3つの光子をグループ化してくっつけることで、新しい形のフォトニック物質を開発したのです。これにより、「ライトセーバー」とまではいかなくとも、量子コンピュータに光子を利用できる可能性が出てきました。
実験
研究者は、ルビジウム原子の密な雲に弱いレーザーを照射する実験を行いました。原子の動きを遅くするため(静止に近い状態)、原子を絶対零度より100万分の1度高い温度まで冷却しました。
その結果、光子が雲の外に出ることなく、三重や対でくっついていることが確認されました。これは、光子の間に何らかの引力が働いていることを明確に示しています。
光子は質量を持たず、真空中を秒速299,792,458m【約30万km】で移動します。しかし、結合した光子は、電子の数分の一の質量しかないように見えます。また、通常の光子に比べて10万倍近くも遅い速度で動いています。
画像出典:Christine Daniloff / マサチューセッツ工科大学
さらに、原子雲から飛び出す光子を調べました。光子の数と速度を追跡し、雲を通過する前と後の光子の位相を計算しました。
位相は、光子の振動数を表すもので、光子がどれだけ強く相互作用しているかがわかります。位相が大きければ大きいほど、相互作用が強いということになります。3光子粒子の位相変化は、2光子粒子の位相変化の3倍であり、これは、3光子粒子が揃って強く相互作用していることを意味します。
この実験により、光子は互いに引き合ったり、絡まったりできることが明らかになりました。もし、異なる方法で相互作用をさせることができれば、複雑な量子計算を行うことができるようになるかもしれません。
光子の相互作用はどのように起こるのか?
ルビジウム雲を通過した光子は、隣のルビジウム原子に短時間だけ着弾し、その後別の原子に飛び移ります。同様に、別の光子が同時にルビジウム雲を通過すると、その光子は原子に短時間だけ着地し、光子と原子のハイブリッドであるポラリトン【分極と電磁波の混合状態】が生成されます。
2つのポラリトンは互いに作用することができます。原子は雲の端にそのまま残り、出ていく光子はまだ一緒にくっついています。同じことが3つの光子にも起こり、2粒子の光子よりもさらに強い結合を作ることができます。
雲の中では、このような完全な相互作用が100万分の1秒の間に起こり、雲を出た後も光子がくっついている状態になります。

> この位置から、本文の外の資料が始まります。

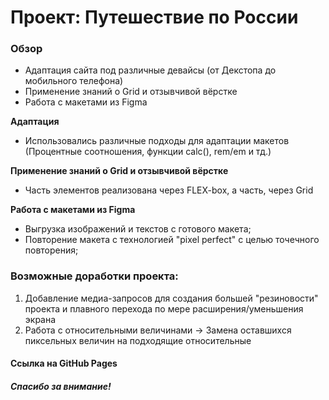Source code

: # Проект: Путешествие по России

### Обзор
* Адаптация сайта под различные девайсы (от Декстопа до мобильного телефона)
* Применение знаний о Grid и отзывчивой вёрстке
* Работа с макетами из Figma

**Адаптация**

* Использовались различные подходы для адаптации макетов (Процентные соотношения, функции calc(), rem/em и тд.)

**Применение знаний о Grid и отзывчивой вёрстке**

* Часть элементов реализована через FLEX-box, а часть, через Grid

**Работа с макетами из Figma**

* Выгрузка изображений и текстов с готового макета;
* Повторение макета с технологией "pixel perfect" с целью точечного повторения;

### Возможные доработки проекта: 
1. Добавление медиа-запросов для создания большей "резиновости" проекта и плавного перехода по мере расширения/уменьшения экрана
2. Работа с относительными величинами -> Замена оставшихся пиксельных величин на подходящие относительные

#### Ссылка на GitHub Pages

##### Спасибо за внимание!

この結合は、量子コンピューティングのビットで最も重要な特性である「強いもつれ」と考えることができます。
これまで、光子は光ファイバーのように、データを転送するために使用されてきました。今回の研究は、光子を、量子データを配布するためにも使えることを伝えています。
次のステップは?
出典:Timothy Yeo / シンガポール量子技術研究所 / シンガポール国立大学
3光子束縛状態は、量子領域ではフォトニックソリトンとして見ることができ、様々な方向に沿って拡張することが可能です。たとえば、原子密度を一定に保ったまま媒質の長さを長くすると、散乱効果がなくなり、ソリトン結合状態の成分だけが残ります。
また、より大きなビームや楕円形のプローブビームを用い、異なる方向に沿って質量を構成することで、システムを3次元に拡張することも可能です。今のところ、この媒質は1光子、2光子、3光子結合状態のみをサポートしています。もし原子密度が3倍になれば、光子-光子散乱の共鳴が起こり、散乱長【長波長極限で散乱波の位相。シフトを与えるパラメータ】を設定できるようになる可能性があります。
研究者たちは今後、斥力(光子が互いに散乱すること)のような他の相互作用を強制するいくつかの方法をテストします。光子の反発は、規則的なパターンを生み出すかもしれないし、他の何かであるかもしれません。
この系における大きなN体力は、量子系における自己組織化や、従来の系では実現できなかった量子物質など、物質や光のエキゾチックないくつかの体相を研究するための興味深い可能性を開いていくでしょう。